» **Problem**: Start with the first line of the records below. Output each line exactly, ending with the one that contains "- Security is our responsibility".

START Data provided

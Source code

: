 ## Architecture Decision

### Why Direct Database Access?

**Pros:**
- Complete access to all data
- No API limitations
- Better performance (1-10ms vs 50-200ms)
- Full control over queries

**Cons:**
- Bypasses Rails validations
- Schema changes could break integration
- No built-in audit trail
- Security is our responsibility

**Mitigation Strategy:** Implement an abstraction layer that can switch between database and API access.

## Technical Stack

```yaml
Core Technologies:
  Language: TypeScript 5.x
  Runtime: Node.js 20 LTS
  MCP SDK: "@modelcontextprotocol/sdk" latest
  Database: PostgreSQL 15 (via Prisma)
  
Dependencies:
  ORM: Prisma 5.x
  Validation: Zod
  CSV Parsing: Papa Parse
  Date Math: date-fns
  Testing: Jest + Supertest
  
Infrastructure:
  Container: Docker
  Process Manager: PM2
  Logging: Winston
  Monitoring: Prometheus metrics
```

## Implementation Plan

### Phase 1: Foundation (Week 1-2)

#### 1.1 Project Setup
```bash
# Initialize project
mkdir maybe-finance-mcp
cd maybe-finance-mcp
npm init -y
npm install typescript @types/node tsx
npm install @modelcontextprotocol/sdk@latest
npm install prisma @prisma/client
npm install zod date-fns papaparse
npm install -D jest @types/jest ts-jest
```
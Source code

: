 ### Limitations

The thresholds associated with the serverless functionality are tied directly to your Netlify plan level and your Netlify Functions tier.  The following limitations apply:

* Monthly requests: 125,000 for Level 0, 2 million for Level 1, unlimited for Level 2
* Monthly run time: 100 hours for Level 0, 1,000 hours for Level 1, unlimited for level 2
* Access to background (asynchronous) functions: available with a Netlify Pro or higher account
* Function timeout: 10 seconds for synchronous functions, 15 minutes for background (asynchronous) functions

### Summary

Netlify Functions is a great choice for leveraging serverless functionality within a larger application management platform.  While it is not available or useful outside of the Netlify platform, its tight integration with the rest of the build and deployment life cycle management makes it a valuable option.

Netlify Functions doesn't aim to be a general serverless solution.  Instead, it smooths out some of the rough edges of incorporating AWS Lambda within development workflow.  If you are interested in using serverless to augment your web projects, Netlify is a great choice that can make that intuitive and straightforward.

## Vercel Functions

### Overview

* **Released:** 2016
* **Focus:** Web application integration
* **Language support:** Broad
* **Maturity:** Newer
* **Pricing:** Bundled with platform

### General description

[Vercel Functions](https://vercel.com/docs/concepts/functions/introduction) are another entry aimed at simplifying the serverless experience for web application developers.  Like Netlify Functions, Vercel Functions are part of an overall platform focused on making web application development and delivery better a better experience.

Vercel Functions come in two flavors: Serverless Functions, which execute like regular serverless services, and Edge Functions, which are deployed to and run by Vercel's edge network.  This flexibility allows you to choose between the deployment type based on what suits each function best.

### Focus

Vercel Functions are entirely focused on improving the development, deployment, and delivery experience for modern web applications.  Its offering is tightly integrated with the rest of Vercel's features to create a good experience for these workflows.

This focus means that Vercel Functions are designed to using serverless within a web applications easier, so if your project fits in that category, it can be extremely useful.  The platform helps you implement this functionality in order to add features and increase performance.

END Data provided

» **Solution to the problem**:
Source code

: ## Architecture Decision

### Why Direct Database Access?

**Pros:**
- Complete access to all data
- No API limitations
- Better performance (1-10ms vs 50-200ms)
- Full control over queries

**Cons:**
- Bypasses Rails validations
- Schema changes could break integration
- No built-in audit trail
- Security is our responsibility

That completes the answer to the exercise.